The number of rough sleepers on London's streets has gone up by 13% in a year, a leading homelessness charity has found.
Of the 6,437 people sleeping rough in London in 2012 counted by the officially-backed Combined Homelessness and Information Network (CHAIN), the vast majority bedded down in central London, particularly in Westminster, where 2,442 rough sleepers were found.
Though the 13% increase from 2011 to 2012 was far smaller than the 42% increase seen between 2010 and 2011, rough sleeping has now almost doubled in four years, years which coincide with the government's austerity programme of benefit cuts and which cover most of Boris Johnson's reign as London Mayor.
"Boris Johnson made a very bold pledge in 2008 to end rough sleeping by the end of 2012," said Tom Copley, Labour spokesperson on housing in the London Assembly.
"He reiterated that last year. Not only has he failed to hit the target but rough sleeping has increased every year that he's been mayor."
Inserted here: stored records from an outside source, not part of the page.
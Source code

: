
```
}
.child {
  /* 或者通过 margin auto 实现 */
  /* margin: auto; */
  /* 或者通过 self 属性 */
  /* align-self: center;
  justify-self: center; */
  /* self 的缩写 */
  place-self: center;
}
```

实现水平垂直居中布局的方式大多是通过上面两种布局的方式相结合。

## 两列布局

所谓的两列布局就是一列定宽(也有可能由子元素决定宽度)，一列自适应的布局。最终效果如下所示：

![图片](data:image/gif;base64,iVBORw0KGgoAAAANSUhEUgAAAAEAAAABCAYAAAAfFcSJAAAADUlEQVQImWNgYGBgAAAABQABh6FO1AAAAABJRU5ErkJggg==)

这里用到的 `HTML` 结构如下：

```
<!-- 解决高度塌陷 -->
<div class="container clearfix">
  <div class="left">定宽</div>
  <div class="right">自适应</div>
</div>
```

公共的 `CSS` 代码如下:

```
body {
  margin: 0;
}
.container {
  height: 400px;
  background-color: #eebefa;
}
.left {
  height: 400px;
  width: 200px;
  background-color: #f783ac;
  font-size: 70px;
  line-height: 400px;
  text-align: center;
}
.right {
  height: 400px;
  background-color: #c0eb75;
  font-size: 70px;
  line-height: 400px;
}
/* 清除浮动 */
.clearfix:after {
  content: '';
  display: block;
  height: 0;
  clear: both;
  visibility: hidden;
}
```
There has also been a large rise in general homelessness in London over the same period. Between 2011 and 2012, households defined as homeless by local councils increased by 30 percent, to 15,220.
Johnson's housing advisor, Richard Blakeway pointed out that rough-sleepers in recent times spend fewer nights on the streets.
"Now eight out of 10 new rough-sleepers only spend 24 hours on the street," he said.
"That's completely different to what we had before."